Portfolio box: 13 1/4 x 16 3/4 x 2 1/8 in.
A limited edition portfolio was published by Jeanine Michna-Bales in the spring of 2018. The numbered books (1-15 + 3ap) along with twelve images selected by the artist are enclosed in a hand-crafted box. The images are interleaved with vellum sheets that have quotations from those who played an integral part in the Underground Railroad. Each portfolio also contains a title page, plate titles with location and date photographed, a colophon, and a print of the documented route. All of the photographs are hand stamped, numbered, signed and are fully copyright protected by the artist. Produced in an edition limited to fifteen plus three artist proofs.
Michna-Bales’ work explores the relationships between what has occurred, or is occurring, in a society and how people react to those events. She meticulously researches each topic — considering different viewpoints, causes and effects, and political climates — and often incorporates found or archival text and audio into her projects.
Whether exploring the darkened stations along the Underground Railroad, long-forgotten nuclear fallout shelters, or the invisible epicenters of environmental turmoil, her work seeks out places that are hidden in plain sight, each with its own story begging to be told and lessons waiting to be shared.

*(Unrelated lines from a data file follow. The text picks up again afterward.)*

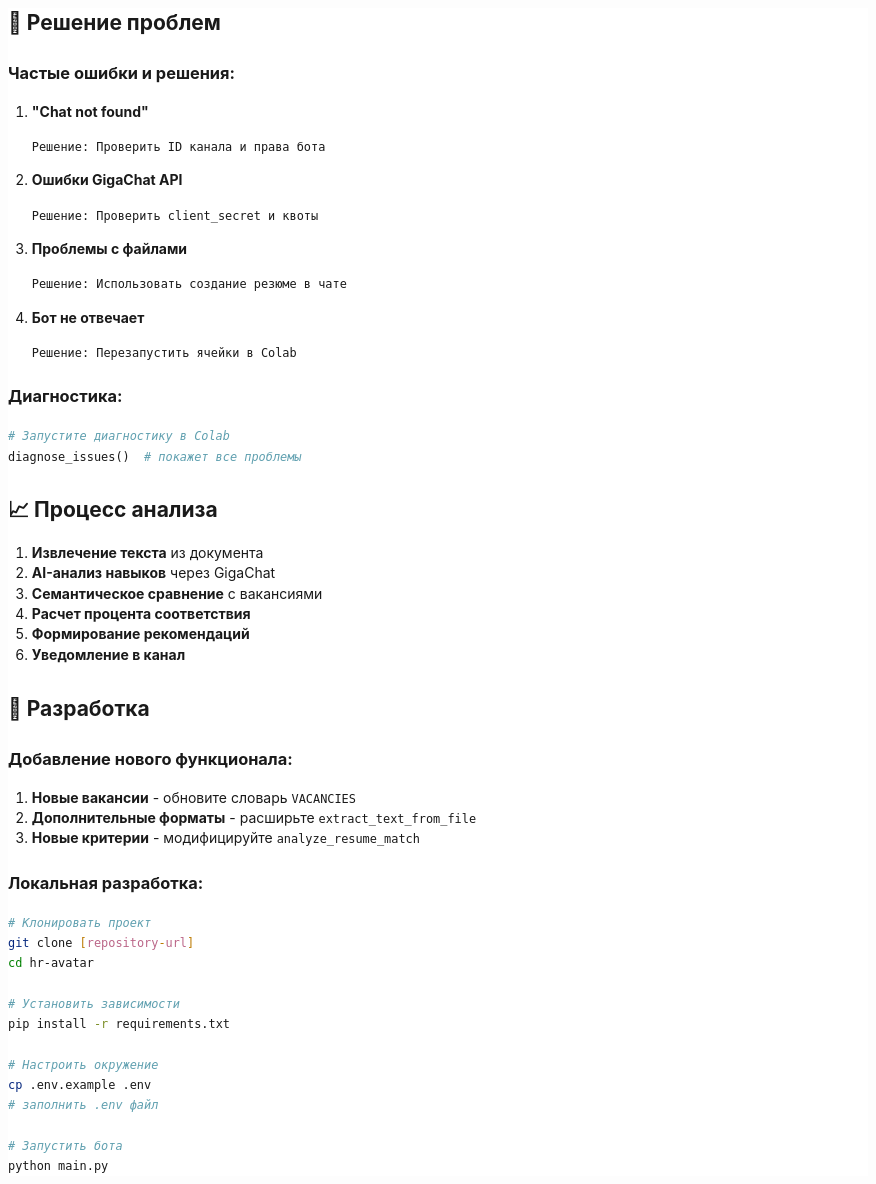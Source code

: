 ## 🔧 Решение проблем

### Частые ошибки и решения:

1. **"Chat not found"**
   ```bash
   Решение: Проверить ID канала и права бота
   ```

2. **Ошибки GigaChat API**
   ```bash
   Решение: Проверить client_secret и квоты
   ```

3. **Проблемы с файлами**
   ```bash
   Решение: Использовать создание резюме в чате
   ```

4. **Бот не отвечает**
   ```bash
   Решение: Перезапустить ячейки в Colab
   ```

### Диагностика:
```python
# Запустите диагностику в Colab
diagnose_issues()  # покажет все проблемы
```

## 📈 Процесс анализа

1. **Извлечение текста** из документа
2. **AI-анализ навыков** через GigaChat
3. **Семантическое сравнение** с вакансиями
4. **Расчет процента соответствия**
5. **Формирование рекомендаций**
6. **Уведомление в канал**

## 🤝 Разработка

### Добавление нового функционала:
1. **Новые вакансии** - обновите словарь `VACANCIES`
2. **Дополнительные форматы** - расширьте `extract_text_from_file`
3. **Новые критерии** - модифицируйте `analyze_resume_match`

### Локальная разработка:
```bash
# Клонировать проект
git clone [repository-url]
cd hr-avatar

# Установить зависимости
pip install -r requirements.txt

# Настроить окружение
cp .env.example .env
# заполнить .env файл

# Запустить бота
python main.py
```
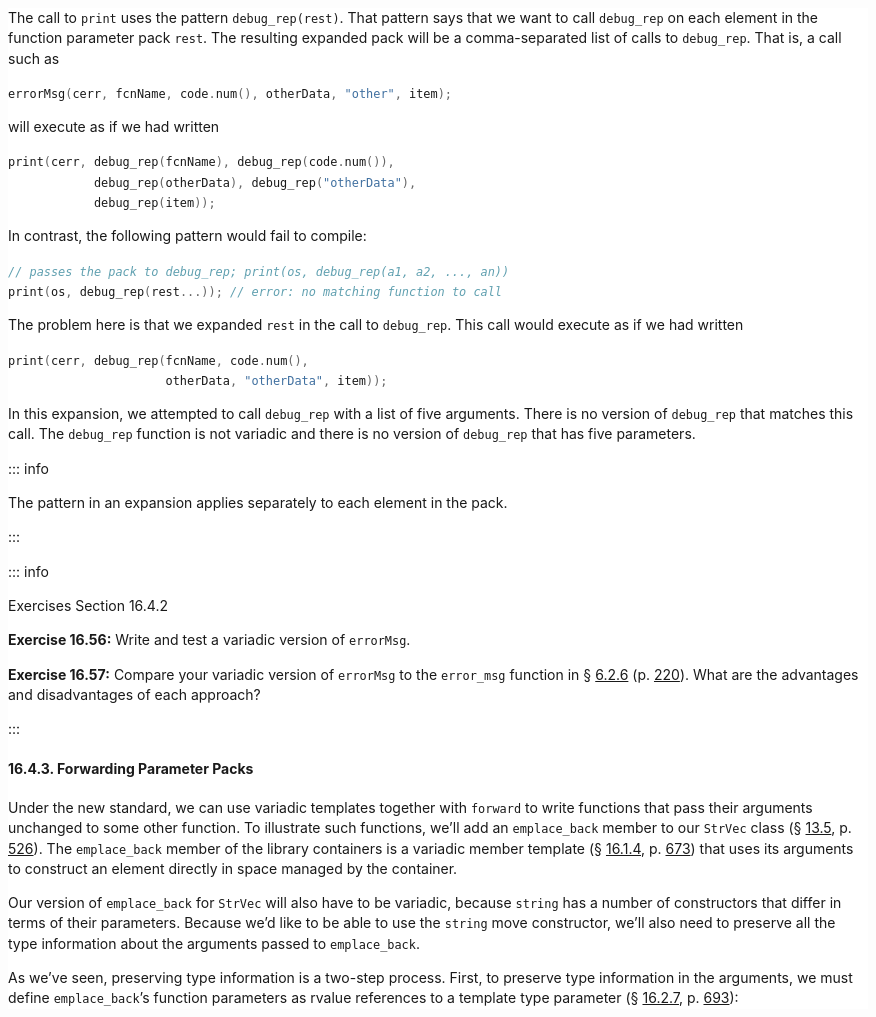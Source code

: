 <p><a id="filepos4489246"></a>The call to <code>print</code> uses the pattern <code>debug_rep(rest)</code>. That pattern says that we want to call <code>debug_rep</code> on each element in the function parameter pack <code>rest</code>. The resulting expanded pack will be a comma-separated list of calls to <code>debug_rep</code>. That is, a call such as</p>

```c++
errorMsg(cerr, fcnName, code.num(), otherData, "other", item);
```

<p>will execute as if we had written</p>

```c++
print(cerr, debug_rep(fcnName), debug_rep(code.num()),
            debug_rep(otherData), debug_rep("otherData"),
            debug_rep(item));
```

<p>In contrast, the following pattern would fail to compile:</p>

```c++
// passes the pack to debug_rep; print(os, debug_rep(a1, a2, ..., an))
print(os, debug_rep(rest...)); // error: no matching function to call
```

<p>The problem here is that we expanded <code>rest</code> in the call to <code>debug_rep</code>. This call would execute as if we had written</p>

```c++
print(cerr, debug_rep(fcnName, code.num(),
                      otherData, "otherData", item));
```

<p>In this expansion, we attempted to call <code>debug_rep</code> with a list of five arguments. There is no version of <code>debug_rep</code> that matches this call. The <code>debug_rep</code> function is not variadic and there is no version of <code>debug_rep</code> that has five parameters.</p>

::: info
<p>The pattern in an expansion applies separately to each element in the pack.</p>
:::

::: info
<p>Exercises Section 16.4.2</p>
<p><strong>Exercise 16.56:</strong> Write and test a variadic version of <code>errorMsg</code>.</p>
<p><strong>Exercise 16.57:</strong> Compare your variadic version of <code>errorMsg</code> to the <code>error_msg</code> function in § <a href="064-6.2._argument_passing.html#filepos1534679">6.2.6</a> (p. <a href="064-6.2._argument_passing.html#filepos1534679">220</a>). What are the advantages and disadvantages of each approach?</p>
:::

<h4 id="filepos4494279">16.4.3. Forwarding Parameter Packs</h4>
<Badge type="danger" text="Advanced" />
<p>Under the new standard, we can use variadic templates together with <code>forward</code> to write functions that pass their arguments unchanged to some other function. To illustrate such functions, we’ll add an <code>emplace_back</code> member to our <code>StrVec</code> class (§ <a href="125-13.5._classes_that_manage_dynamic_memory.html#filepos3380687">13.5</a>, p. <a href="125-13.5._classes_that_manage_dynamic_memory.html#filepos3380687">526</a>). The <code>emplace_back</code> member of the library containers is a variadic member template (§ <a href="154-16.1._defining_a_template.html#filepos4283763">16.1.4</a>, p. <a href="154-16.1._defining_a_template.html#filepos4283763">673</a>) that uses its arguments to construct an element directly in space managed by the container.</p>
<a id="filepos4495346"></a><Badge type="tip" text="C++11" />
<p>Our version of <code>emplace_back</code> for <code>StrVec</code> will also have to be variadic, because <code>string</code> has a number of constructors that differ in terms of their parameters. <a id="filepos4495778"></a>Because we’d like to be able to use the <code>string</code> move constructor, we’ll also need to preserve all the type information about the arguments passed to <code>emplace_back</code>.</p>
<p>As we’ve seen, preserving type information is a two-step process. First, to preserve type information in the arguments, we must define <code>emplace_back</code>’s function parameters as rvalue references to a template type parameter (§ <a href="155-16.2._template_argument_deduction.html#filepos4417678">16.2.7</a>, p. <a href="155-16.2._template_argument_deduction.html#filepos4417678">693</a>):</p>
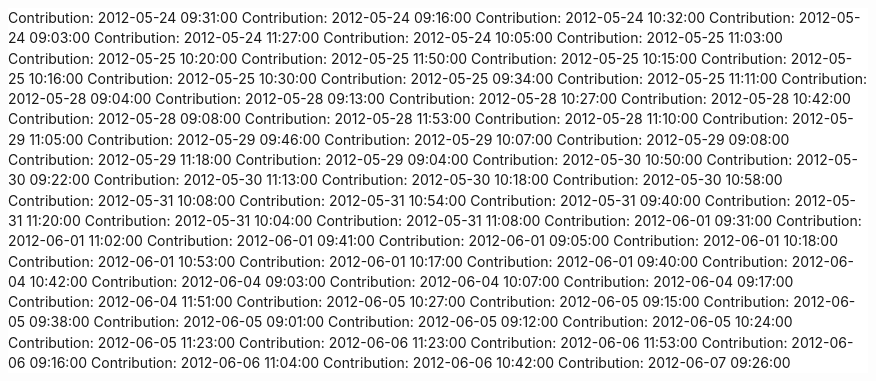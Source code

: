 Contribution: 2012-05-24 09:31:00
Contribution: 2012-05-24 09:16:00
Contribution: 2012-05-24 10:32:00
Contribution: 2012-05-24 09:03:00
Contribution: 2012-05-24 11:27:00
Contribution: 2012-05-24 10:05:00
Contribution: 2012-05-25 11:03:00
Contribution: 2012-05-25 10:20:00
Contribution: 2012-05-25 11:50:00
Contribution: 2012-05-25 10:15:00
Contribution: 2012-05-25 10:16:00
Contribution: 2012-05-25 10:30:00
Contribution: 2012-05-25 09:34:00
Contribution: 2012-05-25 11:11:00
Contribution: 2012-05-28 09:04:00
Contribution: 2012-05-28 09:13:00
Contribution: 2012-05-28 10:27:00
Contribution: 2012-05-28 10:42:00
Contribution: 2012-05-28 09:08:00
Contribution: 2012-05-28 11:53:00
Contribution: 2012-05-28 11:10:00
Contribution: 2012-05-29 11:05:00
Contribution: 2012-05-29 09:46:00
Contribution: 2012-05-29 10:07:00
Contribution: 2012-05-29 09:08:00
Contribution: 2012-05-29 11:18:00
Contribution: 2012-05-29 09:04:00
Contribution: 2012-05-30 10:50:00
Contribution: 2012-05-30 09:22:00
Contribution: 2012-05-30 11:13:00
Contribution: 2012-05-30 10:18:00
Contribution: 2012-05-30 10:58:00
Contribution: 2012-05-31 10:08:00
Contribution: 2012-05-31 10:54:00
Contribution: 2012-05-31 09:40:00
Contribution: 2012-05-31 11:20:00
Contribution: 2012-05-31 10:04:00
Contribution: 2012-05-31 11:08:00
Contribution: 2012-06-01 09:31:00
Contribution: 2012-06-01 11:02:00
Contribution: 2012-06-01 09:41:00
Contribution: 2012-06-01 09:05:00
Contribution: 2012-06-01 10:18:00
Contribution: 2012-06-01 10:53:00
Contribution: 2012-06-01 10:17:00
Contribution: 2012-06-01 09:40:00
Contribution: 2012-06-04 10:42:00
Contribution: 2012-06-04 09:03:00
Contribution: 2012-06-04 10:07:00
Contribution: 2012-06-04 09:17:00
Contribution: 2012-06-04 11:51:00
Contribution: 2012-06-05 10:27:00
Contribution: 2012-06-05 09:15:00
Contribution: 2012-06-05 09:38:00
Contribution: 2012-06-05 09:01:00
Contribution: 2012-06-05 09:12:00
Contribution: 2012-06-05 10:24:00
Contribution: 2012-06-05 11:23:00
Contribution: 2012-06-06 11:23:00
Contribution: 2012-06-06 11:53:00
Contribution: 2012-06-06 09:16:00
Contribution: 2012-06-06 11:04:00
Contribution: 2012-06-06 10:42:00
Contribution: 2012-06-07 09:26:00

Images from her Underground Railroad series have appeared in group shows around the United States, including Moving Walls 23: Journeys at Open Society Foundations in New York City and Southern Exposure: Portraits of a Changing Landscape at MOCA Jacksonville. Her work has also been featured in numerous online blogs and publications, including In Sight by The Washington Post, a broadcast special on the Underground Railroad by NBC in Washington D.C., Transition from Harvard University, Geo Historie, Lenscratch, and Wired Raw File. A publication of the Underground Railroad series, Through Darkness to Light, will be released in February of 2017 by Princeton Architectural Press and will be part of a traveling exhibition that will tour throughout the U.S. and Canada for five years. Michna-Bales was most recently awarded the 2016 Documentarian of The American South Collection Award from the Archive of Documentary Arts at Duke University. She was given the top Portfolio Review Prize at PhotoNOLA 2015, resulting in a solo show at the New Orleans Photo Alliance Gallery during PhotoNOLA 2016. She was also part of Critical Mass Top 50 of 2014, among other awards and honors.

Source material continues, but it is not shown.